Materials provided below:
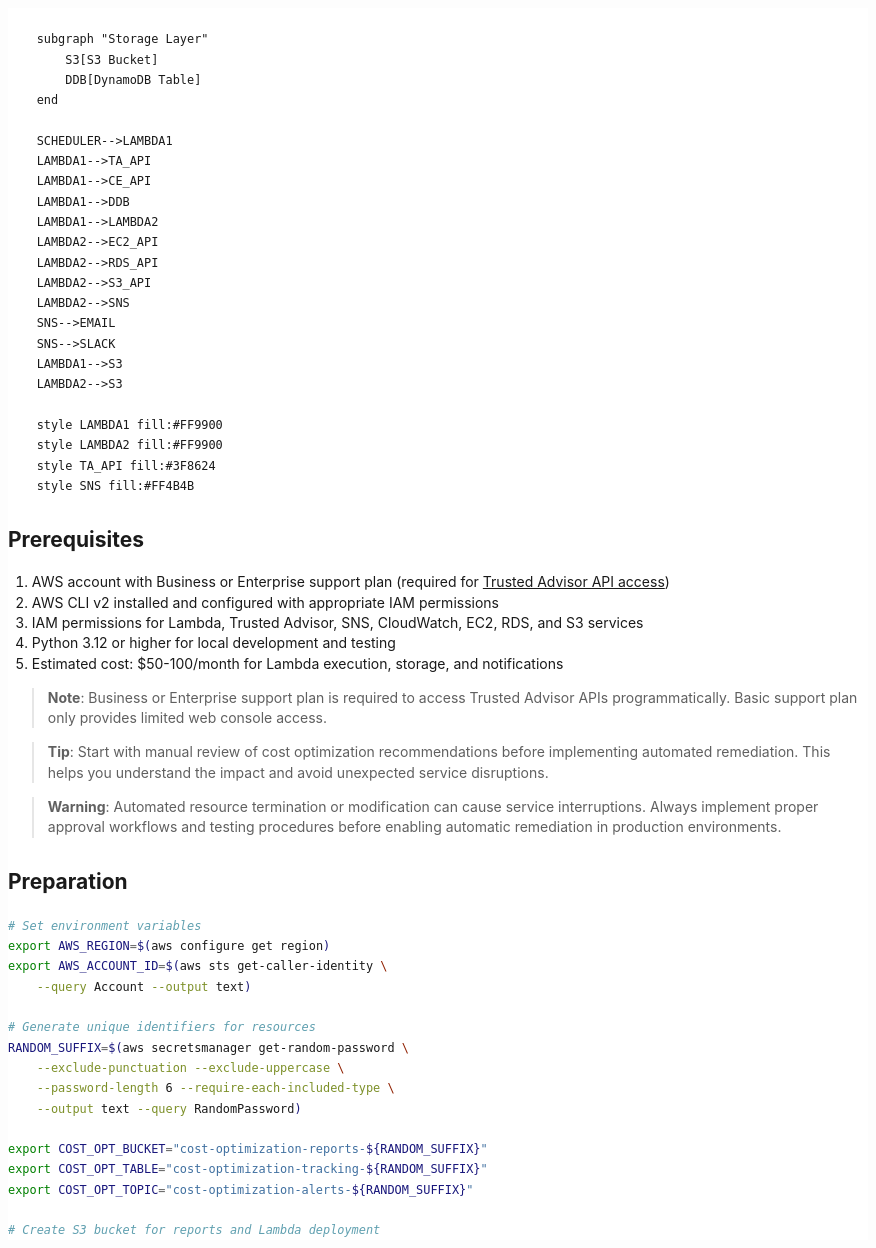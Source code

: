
 ```mermaid
    
    subgraph "Storage Layer"
        S3[S3 Bucket]
        DDB[DynamoDB Table]
    end
    
    SCHEDULER-->LAMBDA1
    LAMBDA1-->TA_API
    LAMBDA1-->CE_API
    LAMBDA1-->DDB
    LAMBDA1-->LAMBDA2
    LAMBDA2-->EC2_API
    LAMBDA2-->RDS_API
    LAMBDA2-->S3_API
    LAMBDA2-->SNS
    SNS-->EMAIL
    SNS-->SLACK
    LAMBDA1-->S3
    LAMBDA2-->S3
    
    style LAMBDA1 fill:#FF9900
    style LAMBDA2 fill:#FF9900
    style TA_API fill:#3F8624
    style SNS fill:#FF4B4B
```

## Prerequisites

1. AWS account with Business or Enterprise support plan (required for [Trusted Advisor API access](https://docs.aws.amazon.com/awssupport/latest/user/get-started-with-aws-trusted-advisor-api.html))
2. AWS CLI v2 installed and configured with appropriate IAM permissions
3. IAM permissions for Lambda, Trusted Advisor, SNS, CloudWatch, EC2, RDS, and S3 services
4. Python 3.12 or higher for local development and testing
5. Estimated cost: $50-100/month for Lambda execution, storage, and notifications

> **Note**: Business or Enterprise support plan is required to access Trusted Advisor APIs programmatically. Basic support plan only provides limited web console access.

> **Tip**: Start with manual review of cost optimization recommendations before implementing automated remediation. This helps you understand the impact and avoid unexpected service disruptions.

> **Warning**: Automated resource termination or modification can cause service interruptions. Always implement proper approval workflows and testing procedures before enabling automatic remediation in production environments.

## Preparation

```bash
# Set environment variables
export AWS_REGION=$(aws configure get region)
export AWS_ACCOUNT_ID=$(aws sts get-caller-identity \
    --query Account --output text)

# Generate unique identifiers for resources
RANDOM_SUFFIX=$(aws secretsmanager get-random-password \
    --exclude-punctuation --exclude-uppercase \
    --password-length 6 --require-each-included-type \
    --output text --query RandomPassword)

export COST_OPT_BUCKET="cost-optimization-reports-${RANDOM_SUFFIX}"
export COST_OPT_TABLE="cost-optimization-tracking-${RANDOM_SUFFIX}"
export COST_OPT_TOPIC="cost-optimization-alerts-${RANDOM_SUFFIX}"

# Create S3 bucket for reports and Lambda deployment
```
End of Materials provided.
Going line by line through the listing above, count those that contain "fill" and give only the result.

# [Solution to this task]
4